Professor Duncan Brown receives NSF grant to help establish astrophysics network

Physicists in Syracuse University’s College of Arts and Sciences have received a major federal grant to create the tools needed to understand the collisions of black holes and neutron stars. The project is part of a national multiinstitutional initiative called the Theoretical and Computational Astrophysics Network (TCAN), targeting fundamental issues in theoretical and computational astrophysics.

Duncan Brown

Duncan Brown

Associate Professor Duncan Brown, along with physicists from Cornell University, the California Institute of Technology and the University of Washington, have received a three-year $1.5 million grant from the National Science Foundation (NSF) to establish a TCAN network.

In 2015, NSF’s Laser Interferometer Gravitational-Wave Observatory (LIGO) at Caltech will begin studying the gravitational-wave sky. Gravitational waves are produced when black holes and neutron stars collide at very high speeds—speeds so high that Einstein’s theory of relativity comes into play.

“A neutron star is a giant atomic nucleus, the size of a city,” says Brown, an expert in theoretical astrophysics and gravitational waves. “If you smash two of these stars together at one-tenth the speed of light, you’re going to get fireworks.”

These electromagnetic fireworks may be witnessed by NASA’s Fermi and Swift satellites, as well as by wide-field optical telescopes, such as the Large Synoptic Survey Telescope. Together with LIGO’s gravitational-wave signals, these “multi-messenger” observations will propel a revolution in the study of neutron stars and black holes, some of nature’s most compact objects.

“But first, we need to understand the physics of the collisions,” says Brown.

Enter TCAN, the brainchild of the NSF’s Division of Astronomical Sciences and NASA’s Astrophysics Division. TCAN seeks to unite researchers in collaborative networks across institutional and geographical divides, in hopes of addressing key “frontier” questions about astrophysics beyond the scope of regular research grants and programs.

NSF's Laser Interferometer Gravitational-Wave Observatory (LIGO) at Caltech

NSF’s Laser Interferometer Gravitational-Wave Observatory (LIGO) at Caltech

“By confronting our theoretical knowledge of gravity and nuclear physics, with multi-messenger observations, we can use black holes and neutron stars as cosmic laboratories to explore the nature of matter and gravity,” says Brown. “The theoretical and computational tools that allow us to interpret these observations, however, are in their infancy. This grant supports a coordinated effort to create these tools.”

TCAN will develop computer algorithms that allow for large-scale explorations of merger and stellar collapse simulations. Specifically, it will explore the microphysics needed as inputs for these simulations, as well as the gravitational-wave and electromagnetic signatures produced.

“All code will be released as open-source [software], and microphysics inputs will be freely available to everyone,” says Brown, adding that outreach videos, containing visualizations and researcher interviews, will be disseminated via YouTube for each new result. “This will facilitate reproducibility and will accelerate scientific discovery.”

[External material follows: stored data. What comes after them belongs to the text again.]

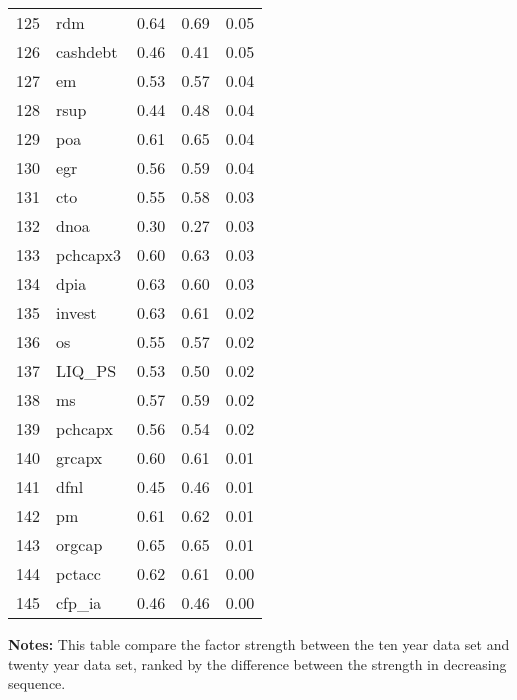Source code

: \documentclass[12pt]{article}
\begin{document}
\begin{footnotesize}
\begin{longtable}{rl|c|c|c}
  125 & rdm & 0.64 & 0.69 & 0.05 \\ 
  126 & cashdebt & 0.46 & 0.41 & 0.05 \\ 
  127 & em & 0.53 & 0.57 & 0.04 \\ 
  128 & rsup & 0.44 & 0.48 & 0.04 \\ 
  129 & poa & 0.61 & 0.65 & 0.04 \\ 
  130 & egr & 0.56 & 0.59 & 0.04 \\ 
  131 & cto & 0.55 & 0.58 & 0.03 \\ 
  132 & dnoa & 0.30 & 0.27 & 0.03 \\ 
  133 & pchcapx3 & 0.60 & 0.63 & 0.03 \\ 
  134 & dpia & 0.63 & 0.60 & 0.03 \\ 
  135 & invest & 0.63 & 0.61 & 0.02 \\ 
  136 & os & 0.55 & 0.57 & 0.02 \\ 
  137 & LIQ\_PS & 0.53 & 0.50 & 0.02 \\ 
  138 & ms & 0.57 & 0.59 & 0.02 \\ 
  139 & pchcapx & 0.56 & 0.54 & 0.02 \\ 
  140 & grcapx & 0.60 & 0.61 & 0.01 \\ 
  141 & dfnl & 0.45 & 0.46 & 0.01 \\ 
  142 & pm & 0.61 & 0.62 & 0.01 \\ 
  143 & orgcap & 0.65 & 0.65 & 0.01 \\ 
  144 & pctacc & 0.62 & 0.61 & 0.00 \\ 
  145 & cfp\_ia & 0.46 & 0.46 & 0.00 \\ 
   \hline
		
	\end{longtable}
{\bf Notes:}
This table compare the factor strength between the ten year data set and twenty year data set, ranked by the difference between the strength in decreasing sequence.
\end{footnotesize}


\newpage
\end{document}
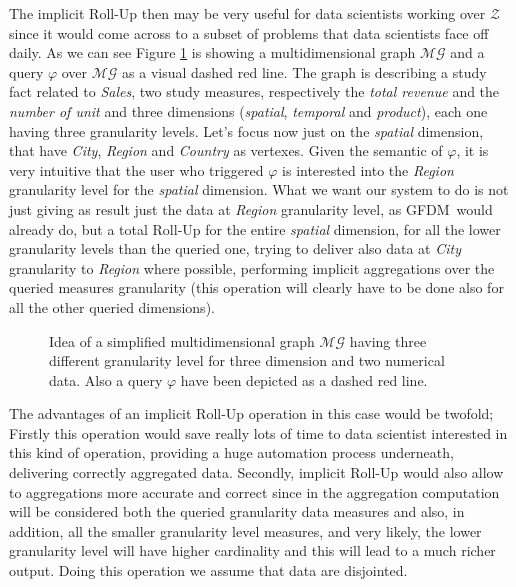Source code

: \documentclass[12pt,a4paper]{report}
\newcommand\systemModel{\mathcal{Z}}
\newcommand\systemName{GFDM}
\newcommand\globalQuery{\varphi}
\newcommand\multidimensionalGraph{\mathcal{MG}}
\begin{document}
The implicit Roll-Up then may be very useful for data scientists working over $\systemModel$ since it would come across to a subset of problems that data scientists face off daily.
%
As we can see Figure \ref{fig:Example} is showing a multidimensional graph $\multidimensionalGraph$ and a query $\globalQuery$ over $\multidimensionalGraph$ as a visual dashed red line.
%
The graph is describing a study fact related to \textit{Sales}, two study measures, respectively the \textit{total revenue} and the \textit{number of unit} and three dimensions (\textit{spatial}, \textit{temporal} and \textit{product}), each one having three granularity levels.
%
Let's focus now just on the \textit{spatial} dimension, that have \textit{City}, \textit{Region} and \textit{Country} as vertexes.
%
Given the semantic of $\globalQuery$, it is very intuitive that the user who triggered $\globalQuery$ is interested into the \textit{Region} granularity level for the \textit{spatial} dimension.
%
What we want our system to do is not just giving as result just the data at \textit{Region} granularity level, as \systemName\, would already do, but a total Roll-Up for the entire \textit{spatial} dimension, for all the lower granularity levels than the queried one, trying to deliver also data at \textit{City} granularity to \textit{Region} where possible, performing implicit aggregations over the queried measures granularity (this operation will clearly have to be done also for all the other queried dimensions).
%
\begin{figure} [ht]
    \caption{Idea of a simplified multidimensional graph $\multidimensionalGraph$ having three different granularity level for three dimension and two numerical data. Also a query $\globalQuery$ have been depicted as a dashed red line.}
    \label{fig:Example}
\end{figure}

The advantages of an implicit Roll-Up operation in this case would be twofold;
%
Firstly this operation would save really lots of time to data scientist interested in this kind of operation, providing a huge automation process underneath, delivering correctly aggregated data.
%
Secondly, implicit Roll-Up would also allow to aggregations more accurate and correct since in the aggregation computation will be considered both the queried granularity data measures and also, in addition, all the smaller granularity level measures, and very likely, the lower granularity level will have higher cardinality and this will lead to a much richer output.
%
Doing this operation we assume that data are disjointed.
%
\end{document}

Each TCAN network is highly integrative and is made up of groups of researchers at each institution called “nodes.” Brown’s network encompasses two numerical relativists (Christian Ott, assistant professor of theoretical astrophysics at Caltech, and Saul Teukolsky, the Hans A. Bethe Professor of Physics and Astrophysics at Cornell) and a nuclear astrophysicist (Sanjay Reddy, professor of physics at Washington). The network plans to add four graduate students and four postdoctoral fellows, all of whom will be cross-trained in modeling, microphysics and multi-messenger observations.

“This grant will support sustained, coordinated efforts in physics research, while training the future workforce of theoretical and computational scientists,” says Brown.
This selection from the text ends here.